Steven Schveighoffer schveiguy at gmail.com
Tue Feb 25 15:04:30 UTC 2020


On 2/25/20 1:54 AM, Walter Bright wrote:
> On 2/24/2020 2:45 PM, Steven Schveighoffer wrote:
>>> My inference of the discussion about this in the n.g. was the 
>>> templates would be used so users could customize the behavior to be 
>>> whatever they wanted.
>> By accepting a different type from string. In other words, an overload.
>> This means you can have code that treats an interpolated string 
>> differently than a string. Overloads based on literal types are not a 
>> new feature.
> 
> Were you proposing that an i"xxxx" be a different type? (DIP 1027 did 
> not assign a type to it at all.)

No, I proposed that the first element of the tuple be specified as a new 
spec-defined type instead of a string.

I would love to have there be a way to specify that it's a specialized 
type that is akin to string literals. I'm not qualified to do that, and 
I'm not sure it's something we want to do (this WOULD be extra 
complicated and require some compiler magic).
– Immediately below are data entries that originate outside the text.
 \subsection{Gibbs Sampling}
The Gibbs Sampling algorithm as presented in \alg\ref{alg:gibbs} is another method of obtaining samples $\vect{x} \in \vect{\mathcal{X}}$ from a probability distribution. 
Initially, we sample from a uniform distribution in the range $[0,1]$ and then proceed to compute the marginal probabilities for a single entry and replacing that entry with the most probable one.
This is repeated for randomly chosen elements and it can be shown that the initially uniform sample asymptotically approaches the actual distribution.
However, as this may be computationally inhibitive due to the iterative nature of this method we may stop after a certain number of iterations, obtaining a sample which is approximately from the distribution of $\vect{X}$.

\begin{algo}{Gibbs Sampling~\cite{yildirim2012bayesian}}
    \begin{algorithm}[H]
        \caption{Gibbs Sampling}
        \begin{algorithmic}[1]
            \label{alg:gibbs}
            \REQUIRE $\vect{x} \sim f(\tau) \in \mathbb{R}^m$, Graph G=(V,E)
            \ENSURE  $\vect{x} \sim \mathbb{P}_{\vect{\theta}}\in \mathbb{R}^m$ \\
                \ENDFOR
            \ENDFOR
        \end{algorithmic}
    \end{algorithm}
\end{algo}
I would note that it seems uncharacteristic for string enums to not be 
equivalent to string literals. If that were the case, this type WOULD be 
easy to set up effectively as a string literal.

Having the type detailed in the spec and implemented in the library is a 
"low cost" solution. Effectively, even though it doesn't need to be 
specified how this works, the compiler-library interaction is done via 
simple lowering, and the existing compiler has all the tools to 
implement the new type already.

> This would be radically different from 
> DIP 1027, and a large increase in complexity (adding any new basic types 
> is a big deal and a very intrusive change, and is tough to justify).

It's not a basic type in terms of a type defined by the compiler, but a 
type defined by the spec and implemented in the library (with existing 
language mechanisms). It's not intrusive at all, the changes to your 
proposed DIP are minimal, as it's still lowering.

> 
> This is different enough from DIP 1027 that it would merit a separate DIP.

Adam is working on this: https://github.com/dlang/DIPs/pull/186

> DIPs for the core language specify only behaviors, not implementations. 
> Implementation possibilities can be included in an advisory manner only. 
> Note that nowhere in the (massive and complicated) C++ core language 
> specification is there any description of how the compiler should be 
> implemented. Writing that an implementation must refer to specific 
> templates implies that the behavior is customizable by the user via 
> modifying those templates.

I understand, and I think we can reword the DIP proposal to reflect that.